_DIRECTIONS_. Only the lines from the first line of the entries through the line with "Jaloloiksenihankaan" belong in the answer, each restated word for word and without pictures.

_DATA SECTION_.
-*-

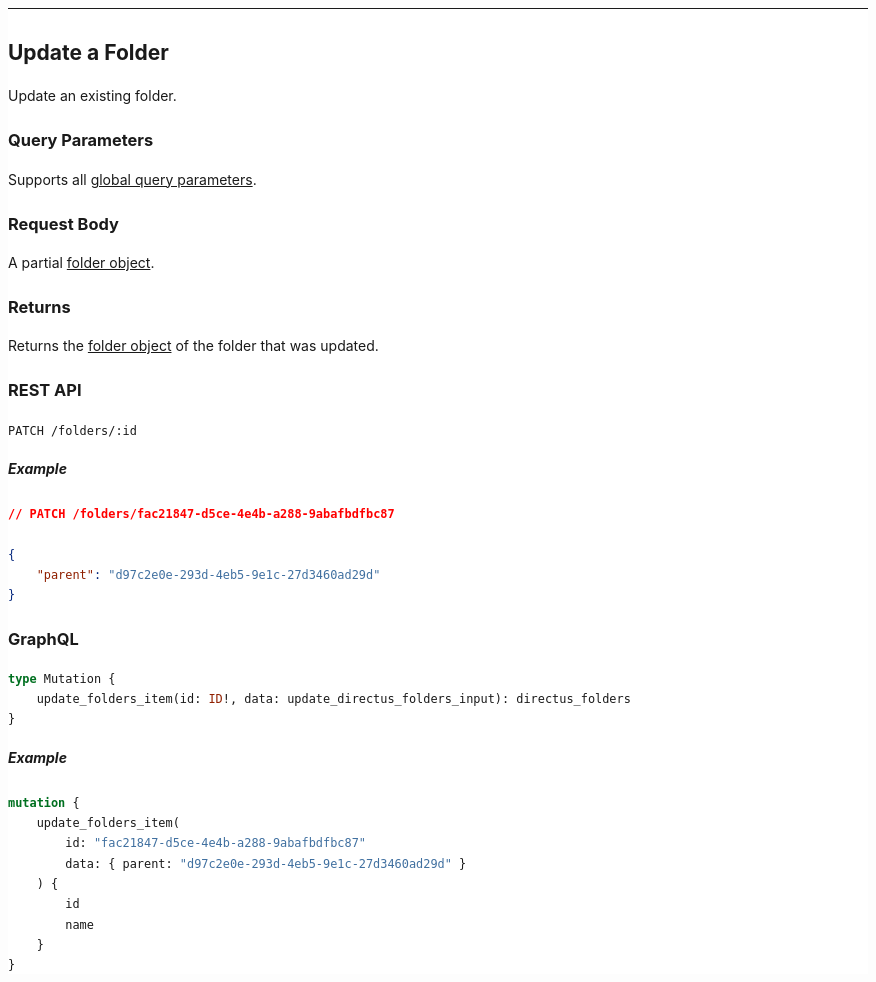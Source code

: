 </div>
</div>

---

## Update a Folder

Update an existing folder.

<div class="two-up">
<div class="left">

### Query Parameters

Supports all [global query parameters](/reference/api/query).

### Request Body

A partial [folder object](#the-folder-object).

### Returns

Returns the [folder object](#the-folder-object) of the folder that was updated.

</div>
<div class="right">

### REST API

```
PATCH /folders/:id
```

##### Example

```json
// PATCH /folders/fac21847-d5ce-4e4b-a288-9abafbdfbc87

{
	"parent": "d97c2e0e-293d-4eb5-9e1c-27d3460ad29d"
}
```

### GraphQL

```graphql
type Mutation {
	update_folders_item(id: ID!, data: update_directus_folders_input): directus_folders
}
```

##### Example

```graphql
mutation {
	update_folders_item(
		id: "fac21847-d5ce-4e4b-a288-9abafbdfbc87"
		data: { parent: "d97c2e0e-293d-4eb5-9e1c-27d3460ad29d" }
	) {
		id
		name
	}
}
```
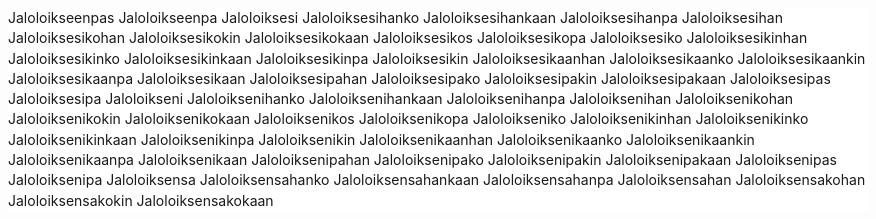 Jaloloikseenpas
Jaloloikseenpa
Jaloloiksesi
Jaloloiksesihanko
Jaloloiksesihankaan
Jaloloiksesihanpa
Jaloloiksesihan
Jaloloiksesikohan
Jaloloiksesikokin
Jaloloiksesikokaan
Jaloloiksesikos
Jaloloiksesikopa
Jaloloiksesiko
Jaloloiksesikinhan
Jaloloiksesikinko
Jaloloiksesikinkaan
Jaloloiksesikinpa
Jaloloiksesikin
Jaloloiksesikaanhan
Jaloloiksesikaanko
Jaloloiksesikaankin
Jaloloiksesikaanpa
Jaloloiksesikaan
Jaloloiksesipahan
Jaloloiksesipako
Jaloloiksesipakin
Jaloloiksesipakaan
Jaloloiksesipas
Jaloloiksesipa
Jaloloikseni
Jaloloiksenihanko
Jaloloiksenihankaan
Jaloloiksenihanpa
Jaloloiksenihan
Jaloloiksenikohan
Jaloloiksenikokin
Jaloloiksenikokaan
Jaloloiksenikos
Jaloloiksenikopa
Jaloloikseniko
Jaloloiksenikinhan
Jaloloiksenikinko
Jaloloiksenikinkaan
Jaloloiksenikinpa
Jaloloiksenikin
Jaloloiksenikaanhan
Jaloloiksenikaanko
Jaloloiksenikaankin
Jaloloiksenikaanpa
Jaloloiksenikaan
Jaloloiksenipahan
Jaloloiksenipako
Jaloloiksenipakin
Jaloloiksenipakaan
Jaloloiksenipas
Jaloloiksenipa
Jaloloiksensa
Jaloloiksensahanko
Jaloloiksensahankaan
Jaloloiksensahanpa
Jaloloiksensahan
Jaloloiksensakohan
Jaloloiksensakokin
Jaloloiksensakokaan
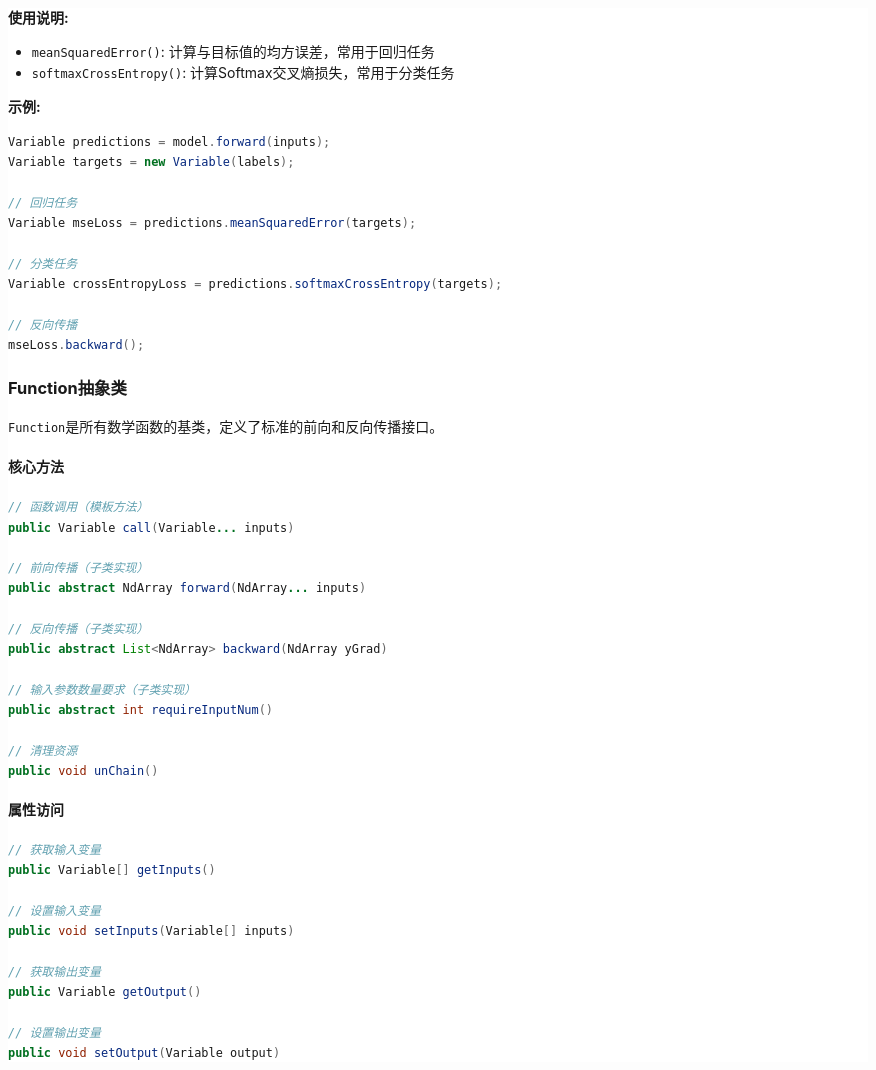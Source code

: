 **使用说明:**
- `meanSquaredError()`: 计算与目标值的均方误差，常用于回归任务
- `softmaxCrossEntropy()`: 计算Softmax交叉熵损失，常用于分类任务

**示例:**
```java
Variable predictions = model.forward(inputs);
Variable targets = new Variable(labels);

// 回归任务
Variable mseLoss = predictions.meanSquaredError(targets);

// 分类任务
Variable crossEntropyLoss = predictions.softmaxCrossEntropy(targets);

// 反向传播
mseLoss.backward();
```

### Function抽象类

`Function`是所有数学函数的基类，定义了标准的前向和反向传播接口。

#### 核心方法

```java
// 函数调用（模板方法）
public Variable call(Variable... inputs)

// 前向传播（子类实现）
public abstract NdArray forward(NdArray... inputs)

// 反向传播（子类实现）
public abstract List<NdArray> backward(NdArray yGrad)

// 输入参数数量要求（子类实现）
public abstract int requireInputNum()

// 清理资源
public void unChain()
```

#### 属性访问

```java
// 获取输入变量
public Variable[] getInputs()

// 设置输入变量
public void setInputs(Variable[] inputs)

// 获取输出变量
public Variable getOutput()

// 设置输出变量
public void setOutput(Variable output)
```
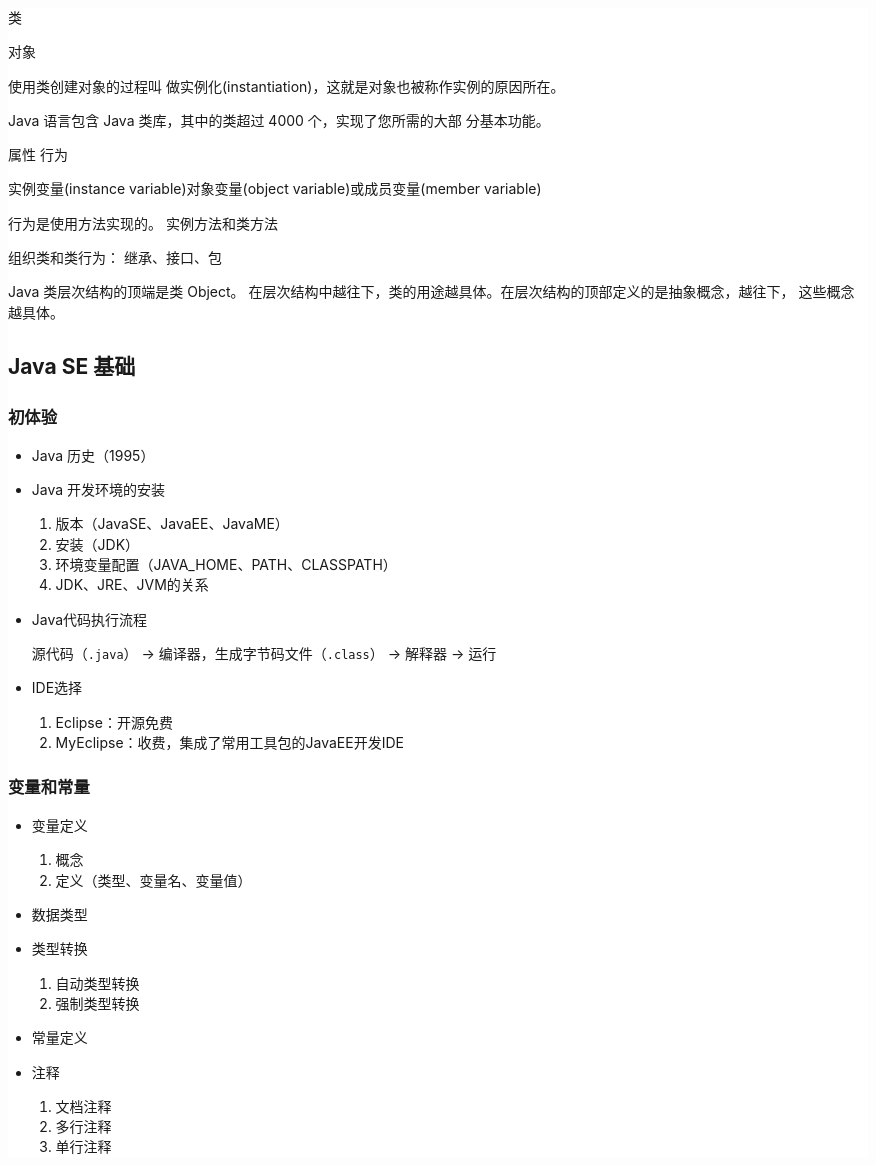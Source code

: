 
类

对象

使用类创建对象的过程叫 做实例化(instantiation)，这就是对象也被称作实例的原因所在。


Java 语言包含 Java 类库，其中的类超过 4000 个，实现了您所需的大部
分基本功能。

属性
行为

实例变量(instance variable)对象变量(object variable)或成员变量(member variable)

行为是使用方法实现的。
实例方法和类方法

组织类和类行为：
继承、接口、包

Java 类层次结构的顶端是类 Object。
在层次结构中越往下，类的用途越具体。在层次结构的顶部定义的是抽象概念，越往下， 这些概念越具体。




## Java SE 基础

### 初体验

- Java 历史（1995）
- Java 开发环境的安装

    1. 版本（JavaSE、JavaEE、JavaME）
    2. 安装（JDK）
    3. 环境变量配置（JAVA_HOME、PATH、CLASSPATH）
    4. JDK、JRE、JVM的关系
- Java代码执行流程

    源代码（`.java`） -> 编译器，生成字节码文件（`.class`） -> 解释器 -> 运行
- IDE选择

    1. Eclipse：开源免费
    2. MyEclipse：收费，集成了常用工具包的JavaEE开发IDE

### 变量和常量

- 变量定义

    1. 概念
    2. 定义（类型、变量名、变量值）

- 数据类型
- 类型转换

    1. 自动类型转换
    2. 强制类型转换

- 常量定义

- 注释
    
    1. 文档注释
    2. 多行注释
    3. 单行注释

-*-

_COMPLETED TASK_.
Source code

: </div>
</div>

---

## Update a Folder

Update an existing folder.

<div class="two-up">
<div class="left">

### Query Parameters

Supports all [global query parameters](/reference/api/query).

### Request Body

A partial [folder object](#the-folder-object).

### Returns

Returns the [folder object](#the-folder-object) of the folder that was updated.

</div>
<div class="right">

### REST API

```
PATCH /folders/:id
```

##### Example

```json
// PATCH /folders/fac21847-d5ce-4e4b-a288-9abafbdfbc87

{
	"parent": "d97c2e0e-293d-4eb5-9e1c-27d3460ad29d"
}
```

### GraphQL

```graphql
type Mutation {
	update_folders_item(id: ID!, data: update_directus_folders_input): directus_folders
}
```

##### Example

```graphql
mutation {
	update_folders_item(
		id: "fac21847-d5ce-4e4b-a288-9abafbdfbc87"
		data: { parent: "d97c2e0e-293d-4eb5-9e1c-27d3460ad29d" }
	) {
		id
		name
	}
}
```
 Jaloloikseenpas
Jaloloikseenpa
Jaloloiksesi
Jaloloiksesihanko
Jaloloiksesihankaan
Jaloloiksesihanpa
Jaloloiksesihan
Jaloloiksesikohan
Jaloloiksesikokin
Jaloloiksesikokaan
Jaloloiksesikos
Jaloloiksesikopa
Jaloloiksesiko
Jaloloiksesikinhan
Jaloloiksesikinko
Jaloloiksesikinkaan
Jaloloiksesikinpa
Jaloloiksesikin
Jaloloiksesikaanhan
Jaloloiksesikaanko
Jaloloiksesikaankin
Jaloloiksesikaanpa
Jaloloiksesikaan
Jaloloiksesipahan
Jaloloiksesipako
Jaloloiksesipakin
Jaloloiksesipakaan
Jaloloiksesipas
Jaloloiksesipa
Jaloloikseni
Jaloloiksenihanko
Jaloloiksenihankaan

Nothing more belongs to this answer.